Maggie wanted to go to the same park. She wanted me to try and get the same cabin. Once we got there, she wanted to make the same brownies, play in the exact part of the lake, find the wounded bird pavilion, go to the park office and look at the same stuffed animals, and roast marshmallows. She wanted her little brother, Ellis to come for the second night. All of these things were the things we did last year.  She even wanted to go to FHU and eat in the cafeteria. She wanted exactly the same things we had done the previous year! I was struck by this. What I might call “old news” or “monotony”, Maggie called exciting. I learned anew, that in the minds of children, tradition is a precious commodity. Maggie wanted her little brother to come with us on the second night, but not the first…just like last year. 

I remember that family traditions were important in my own childhood and in the years of Caleb’s and Hannah’s childhood. But I had never given a lot of thought to the grandparent/grandchild traditions we can and should be building. Why are family traditions (especially annual ones) so very important in childrearing? 

  1. They create a spirit of sanctification; not in the sense of sacredness, but in the sense of set-apartness. Traditions set our family apart from the “rest” of the people. Only our little circle can know and remember certain joys that happened in shared traditions. This makes membership in the family exclusive and special, in a good way. 
  2. They let the children know that there are certain people/events in our lives that are important enough to repeat. The memories are solidified and the events are anticipated eagerly from year to year. 

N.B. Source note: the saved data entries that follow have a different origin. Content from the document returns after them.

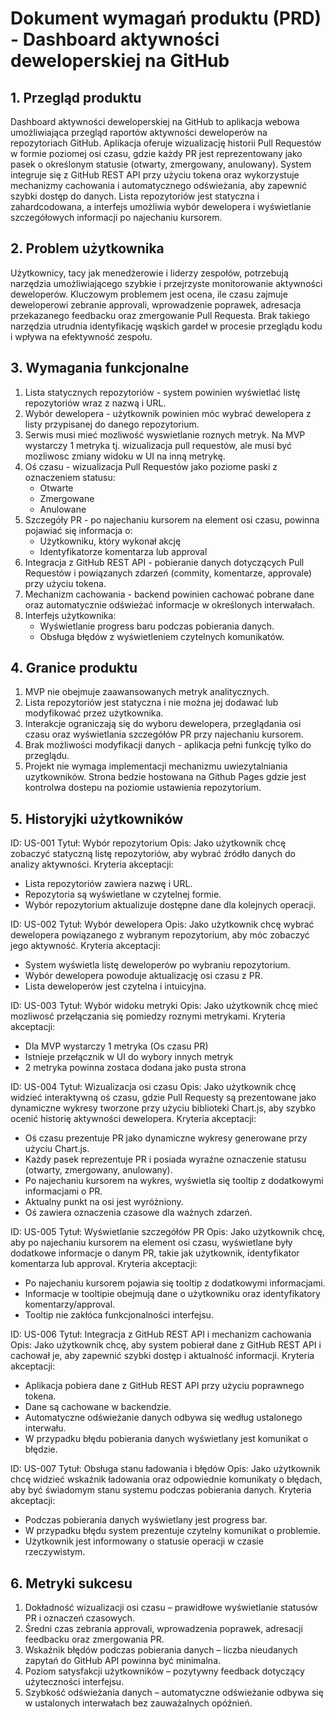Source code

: # Dokument wymagań produktu (PRD) - Dashboard aktywności deweloperskiej na GitHub
## 1. Przegląd produktu
Dashboard aktywności deweloperskiej na GitHub to aplikacja webowa umożliwiająca przegląd raportów aktywności deweloperów na repozytoriach GitHub. Aplikacja oferuje wizualizację historii Pull Requestów w formie poziomej osi czasu, gdzie każdy PR jest reprezentowany jako pasek o określonym statusie (otwarty, zmergowany, anulowany). System integruje się z GitHub REST API przy użyciu tokena oraz wykorzystuje mechanizmy cachowania i automatycznego odświeżania, aby zapewnić szybki dostęp do danych. Lista repozytoriów jest statyczna i zahardcodowana, a interfejs umożliwia wybór dewelopera i wyświetlanie szczegółowych informacji po najechaniu kursorem.

## 2. Problem użytkownika
Użytkownicy, tacy jak menedżerowie i liderzy zespołów, potrzebują narzędzia umożliwiającego szybkie i przejrzyste monitorowanie aktywności deweloperów. Kluczowym problemem jest ocena, ile czasu zajmuje deweloperowi zebranie approvali, wprowadzenie poprawek, adresacja przekazanego feedbacku oraz zmergowanie Pull Requesta. Brak takiego narzędzia utrudnia identyfikację wąskich gardeł w procesie przeglądu kodu i wpływa na efektywność zespołu.

## 3. Wymagania funkcjonalne
1. Lista statycznych repozytoriów - system powinien wyświetlać listę repozytoriów wraz z nazwą i URL.
2. Wybór dewelopera - użytkownik powinien móc wybrać dewelopera z listy przypisanej do danego repozytorium.
3. Serwis musi mieć mozliwość wyswietlanie roznych metryk. Na MVP wystarczy 1 metryka tj. wizualizacja pull requestów, ale musi być mozliwosc zmiany widoku w UI na inną metrykę.
3. Oś czasu - wizualizacja Pull Requestów jako poziome paski z oznaczeniem statusu:
   - Otwarte
   - Zmergowane
   - Anulowane
4. Szczegóły PR - po najechaniu kursorem na element osi czasu, powinna pojawiać się informacja o:
   - Użytkowniku, który wykonał akcję
   - Identyfikatorze komentarza lub approval
5. Integracja z GitHub REST API - pobieranie danych dotyczących Pull Requestów i powiązanych zdarzeń (commity, komentarze, approvale) przy użyciu tokena.
6. Mechanizm cachowania - backend powinien cachować pobrane dane oraz automatycznie odświeżać informacje w określonych interwałach.
7. Interfejs użytkownika:
   - Wyświetlanie progress baru podczas pobierania danych.
   - Obsługa błędów z wyświetleniem czytelnych komunikatów.

## 4. Granice produktu
1. MVP nie obejmuje zaawansowanych metryk analitycznych.
2. Lista repozytoriów jest statyczna i nie można jej dodawać lub modyfikować przez użytkownika.
3. Interakcje ograniczają się do wyboru dewelopera, przeglądania osi czasu oraz wyświetlania szczegółów PR przy najechaniu kursorem.
4. Brak możliwości modyfikacji danych - aplikacja pełni funkcję tylko do przeglądu.
5. Projekt nie wymaga implementacji mechanizmu uwiezytalniania uzytkowników. Strona bedzie hostowana na Github Pages gdzie jest kontrolwa dostepu na poziomie ustawienia repozytorium. 

## 5. Historyjki użytkowników

ID: US-001
Tytuł: Wybór repozytorium
Opis: Jako użytkownik chcę zobaczyć statyczną listę repozytoriów, aby wybrać źródło danych do analizy aktywności.
Kryteria akceptacji:
  - Lista repozytoriów zawiera nazwę i URL.
  - Repozytoria są wyświetlane w czytelnej formie.
  - Wybór repozytorium aktualizuje dostępne dane dla kolejnych operacji.

ID: US-002
Tytuł: Wybór dewelopera
Opis: Jako użytkownik chcę wybrać dewelopera powiązanego z wybranym repozytorium, aby móc zobaczyć jego aktywność.
Kryteria akceptacji:
  - System wyświetla listę deweloperów po wybraniu repozytorium.
  - Wybór dewelopera powoduje aktualizację osi czasu z PR.
  - Lista deweloperów jest czytelna i intuicyjna.

ID: US-003
Tytuł: Wybór widoku metryki
Opis: Jako użytkownik chcę mieć mozliwosć przełączania się pomiedzy roznymi metrykami. 
Kryteria akceptacji:
  - Dla MVP wystarczy 1 metryka (Os czasu PR)
  - Istnieje przełącznik w UI do wybory innych metryk
  - 2 metryka powinna zostaca dodana jako pusta strona

ID: US-004
Tytuł: Wizualizacja osi czasu
Opis: Jako użytkownik chcę widzieć interaktywną oś czasu, gdzie Pull Requesty są prezentowane jako dynamiczne wykresy tworzone przy użyciu biblioteki Chart.js, aby szybko ocenić historię aktywności dewelopera.
Kryteria akceptacji:
  - Oś czasu prezentuje PR jako dynamiczne wykresy generowane przy użyciu Chart.js.
  - Każdy pasek reprezentuje PR i posiada wyraźne oznaczenie statusu (otwarty, zmergowany, anulowany).
  - Po najechaniu kursorem na wykres, wyświetla się tooltip z dodatkowymi informacjami o PR.
  - Aktualny punkt na osi jest wyróżniony.
  - Oś zawiera oznaczenia czasowe dla ważnych zdarzeń.

ID: US-005
Tytuł: Wyświetlanie szczegółów PR
Opis: Jako użytkownik chcę, aby po najechaniu kursorem na element osi czasu, wyświetlane były dodatkowe informacje o danym PR, takie jak użytkownik, identyfikator komentarza lub approval.
Kryteria akceptacji:
  - Po najechaniu kursorem pojawia się tooltip z dodatkowymi informacjami.
  - Informacje w tooltipie obejmują dane o użytkowniku oraz identyfikatory komentarzy/approval.
  - Tooltip nie zakłóca funkcjonalności interfejsu.

ID: US-006
Tytuł: Integracja z GitHub REST API i mechanizm cachowania
Opis: Jako użytkownik chcę, aby system pobierał dane z GitHub REST API i cachował je, aby zapewnić szybki dostęp i aktualność informacji.
Kryteria akceptacji:
  - Aplikacja pobiera dane z GitHub REST API przy użyciu poprawnego tokena.
  - Dane są cachowane w backendzie.
  - Automatyczne odświeżanie danych odbywa się według ustalonego interwału.
  - W przypadku błędu pobierania danych wyświetlany jest komunikat o błędzie.

ID: US-007
Tytuł: Obsługa stanu ładowania i błędów
Opis: Jako użytkownik chcę widzieć wskaźnik ładowania oraz odpowiednie komunikaty o błędach, aby być świadomym stanu systemu podczas pobierania danych.
Kryteria akceptacji:
  - Podczas pobierania danych wyświetlany jest progress bar.
  - W przypadku błędu system prezentuje czytelny komunikat o problemie.
  - Użytkownik jest informowany o statusie operacji w czasie rzeczywistym.

## 6. Metryki sukcesu
1. Dokładność wizualizacji osi czasu – prawidłowe wyświetlanie statusów PR i oznaczeń czasowych.
2. Średni czas zebrania approvali, wprowadzenia poprawek, adresacji feedbacku oraz zmergowania PR.
3. Wskaźnik błędów podczas pobierania danych – liczba nieudanych zapytań do GitHub API powinna być minimalna.
4. Poziom satysfakcji użytkowników – pozytywny feedback dotyczący użyteczności interfejsu.
5. Szybkość odświeżania danych – automatyczne odświeżanie odbywa się w ustalonych interwałach bez zauważalnych opóźnień. 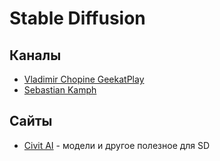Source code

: # Stable Diffusion

## Каналы
- [Vladimir Chopine GeekatPlay](https://www.youtube.com/@Geekatplay/videos)
- [Sebastian Kamph](https://www.youtube.com/@sebastiankamph/videos)

## Сайты
- [Civit AI](https://civitai.com/) - модели и другое полезное для SD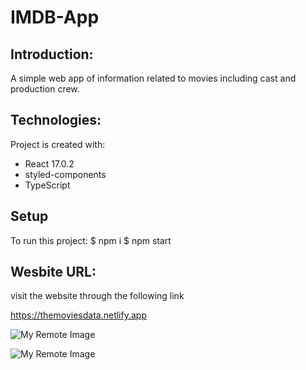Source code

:# IMDB-App

## Introduction:

A simple web app of information related to movies including cast and production crew.

## Technologies:

Project is created with:

- React 17.0.2
- styled-components
- TypeScript

## Setup

To run this project:
$ npm i
$ npm start

## Wesbite URL:

visit the website through the following link

https://themoviesdata.netlify.app


![My Remote Image](https://photos.google.com/album/AF1QipOhPzZpmhpMKU_r78sFt_83kXrP0Y3v2ApFnkg/photo/AF1QipM_ce9ShXVcFTItGwNPfnqZdTPZs-6aseTsfps)

![My Remote Image](https://photos.google.com/album/AF1QipOhPzZpmhpMKU_r78sFt_83kXrP0Y3v2ApFnkg/photo/AF1QipOBhb7N6uTsJEZ0LI-xKOGz-yL9EKXOYqWMzQs)

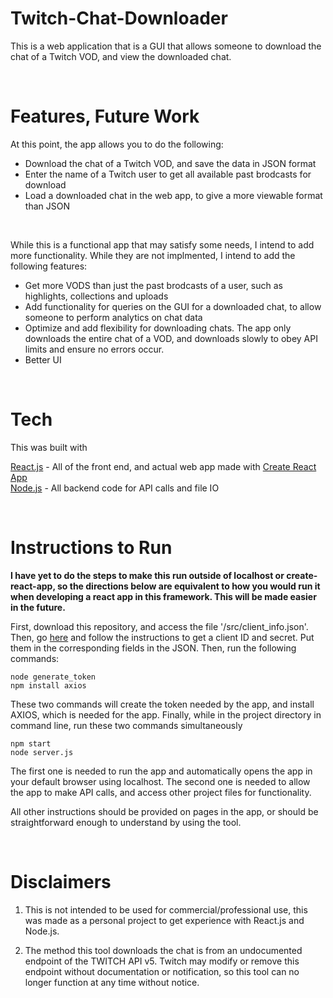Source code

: # Twitch-Chat-Downloader
This is a web application that is a GUI that allows someone to download the chat of a Twitch VOD, and view the downloaded chat.

<br>

# Features, Future Work

At this point, the app allows you to do the following: <br>

- Download the chat of a Twitch VOD, and save the data in JSON format
- Enter the name of a Twitch user to get all available past brodcasts for download
- Load a downloaded chat in the web app, to give a more viewable format than JSON

<br>

While this is a functional app that may satisfy some needs, I intend to add more functionality. While they are not implmented, I intend to add the following features: <br>

- Get more VODS than just the past brodcasts of a user, such as highlights, collections and uploads
- Add functionality for queries on the GUI for a downloaded chat, to allow someone to perform analytics on chat data
- Optimize and add flexibility for downloading chats. The app only downloads the entire chat of a VOD, and downloads slowly to obey API limits and ensure no errors occur.
- Better UI

<br> 

# Tech

This was built with

[React.js](https://reactjs.org/) - All of the front end, and actual web app made with [Create React App](https://github.com/facebook/create-react-app) <br>
[Node.js](https://nodejs.org) - All backend code for API calls and file IO <br>


<br>

# Instructions to Run

**I have yet to do the steps to make this run outside of localhost or create-react-app, so the directions below are equivalent to how you would run it when developing a react app in this framework. This will be made easier in the future.**

First, download this repository, and access the file '/src/client_info.json'. Then, go [here](https://dev.twitch.tv/login) and follow the instructions to get a client ID and secret. Put them in the corresponding fields in the JSON. Then, run the following commands:

`node generate_token` <br>
`npm install axios`

These two commands will create the token needed by the app, and install AXIOS, which is needed for the app. Finally, while in the project directory in command line, run these two commands simultaneously

`npm start` <br>
`node server.js`

The first one is needed to run the app and automatically opens the app in your default browser using localhost. The second one is needed to allow the app to make API calls, and access other project files for functionality.

All other instructions should be provided on pages in the app, or should be straightforward enough to understand by using the tool.

<br>

# Disclaimers

1. This is not intended to be used for commercial/professional use, this was made as a personal project to get experience with React.js and Node.js.

2. The method this tool downloads the chat is from an undocumented endpoint of the TWITCH API v5. Twitch may modify or remove this endpoint without documentation or notification, so this tool can no longer function at any time without notice.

  3. Fun traditions make our children know that the Christian parents/grandparents know how to have fun in a better way than does the world around them. This is going to be important down the road. 
  4. Traditions provide a memory bank, for the future, that is just for your little circle to share—in conversations, in letters, in photos—all through the coming years. These are things that, one day, will be discussed, with fondness, at funerals. 

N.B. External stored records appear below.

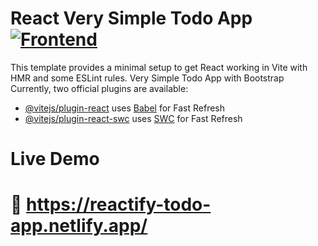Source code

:   # React Very Simple Todo App [![Frontend](https://skillicons.dev/icons?i=react,vite)]()


This template provides a minimal setup to get React working in Vite with HMR and some ESLint rules.
Very Simple Todo App with Bootstrap
Currently, two official plugins are available:

- [@vitejs/plugin-react](https://github.com/vitejs/vite-plugin-react/blob/main/packages/plugin-react/README.md) uses [Babel](https://babeljs.io/) for Fast Refresh
- [@vitejs/plugin-react-swc](https://github.com/vitejs/vite-plugin-react-swc) uses [SWC](https://swc.rs/) for Fast Refresh


# Live Demo
# 🔗 https://reactify-todo-app.netlify.app/ 
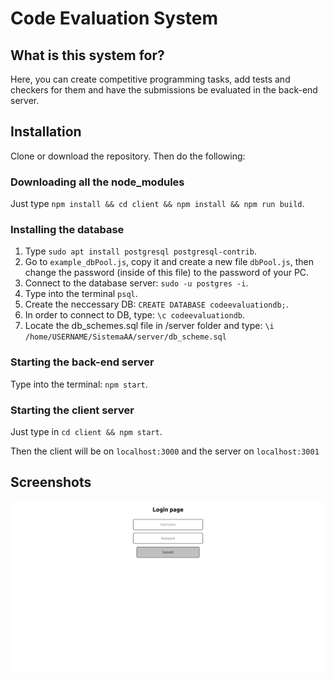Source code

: # Code Evaluation System

## What is this system for?
Here, you can create competitive programming tasks, add tests and checkers for them and have the submissions be evaluated in the back-end server.

## Installation

Clone or download the repository. Then do the following:

### Downloading all the node_modules
Just type `npm install && cd client && npm install && npm run build`.


### Installing  the database
1. Type `sudo apt install postgresql postgresql-contrib`.
2. Go to `example_dbPool.js`, copy it and create a new file `dbPool.js`, then change the password (inside of this file) to the password of your PC.
3. Connect to the database server: `sudo -u postgres -i`.
4. Type into the terminal `psql`.
5. Create the neccessary DB: `CREATE DATABASE codeevaluationdb;`.
6. In order to connect to DB, type: `\c codeevaluationdb`.
7. Locate the db_schemes.sql file in /server folder and type: `\i /home/USERNAME/SistemaAA/server/db_scheme.sql`

### Starting the back-end server
Type into the terminal: `npm start`.

### Starting the client server
Just type in `cd client && npm start`.

Then the client will be on `localhost:3000` and the server on `localhost:3001`

## Screenshots
![](screenshots/1.png)
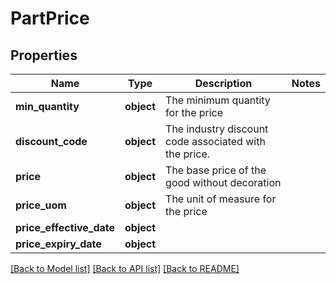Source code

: # PartPrice

## Properties
Name | Type | Description | Notes
------------ | ------------- | ------------- | -------------
**min_quantity** | **object** | The minimum quantity for the price | 
**discount_code** | **object** | The industry discount code associated with the price. | 
**price** | **object** | The base price of the good without decoration | 
**price_uom** | **object** | The unit of measure for the price | 
**price_effective_date** | **object** |  | 
**price_expiry_date** | **object** |  | 

[[Back to Model list]](../README.md#documentation-for-models) [[Back to API list]](../README.md#documentation-for-api-endpoints) [[Back to README]](../README.md)

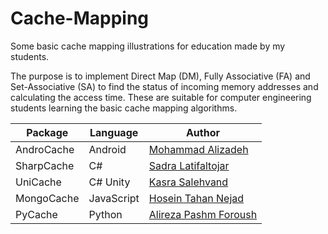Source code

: # Cache-Mapping
Some basic cache mapping illustrations for education made by my students.

The purpose is to implement Direct Map (DM), Fully Associative (FA) and Set-Associative (SA) to find the status of incoming memory addresses and calculating the access time. These are suitable for computer engineering students learning the basic cache mapping algorithms.


| Package  | Language  | Author  |
|---|---|---|
| AndroCache  | Android  | [Mohammad Alizadeh](https://github.com/mohammadalizadeh1179)  |
| SharpCache  | C#  | [Sadra Latifaltojar](https://github.com/sadralatif2)  |
| UniCache    | C# Unity | [Kasra Salehvand](https://github.com/theKasra) |
| MongoCache  | JavaScript | [Hosein Tahan Nejad](https://gitlab.com/unclet1999) |
| PyCache     | Python     | [Alireza Pashm Foroush](mailto:alireza1610@gmail.com) |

  5. Done the best way, traditions together are full of talk, devotion to and reverence for God. You don’t have to be in a worship assembly to be putting faith in kids. Now, don’t miss the worship assemblies of your people, but some of the best faith building times, in the growing years, are the family Bible times and the all-day-long Deuteronomy 6 kind of teaching in life. They will remember this teaching when they are remembering family traditions. 
  6. Traditions help children find steadiness and perseverance in the things that matter. It will become hard to find the time to repeat activities when your children become teens. When they watch you work around schedules to be sure it still happens, it builds stability and lets them know that they are important on your list of priorities. 

Repetition is absolutely necessary on every learning curve. I hope yon  are carrying out wholesome family traditions.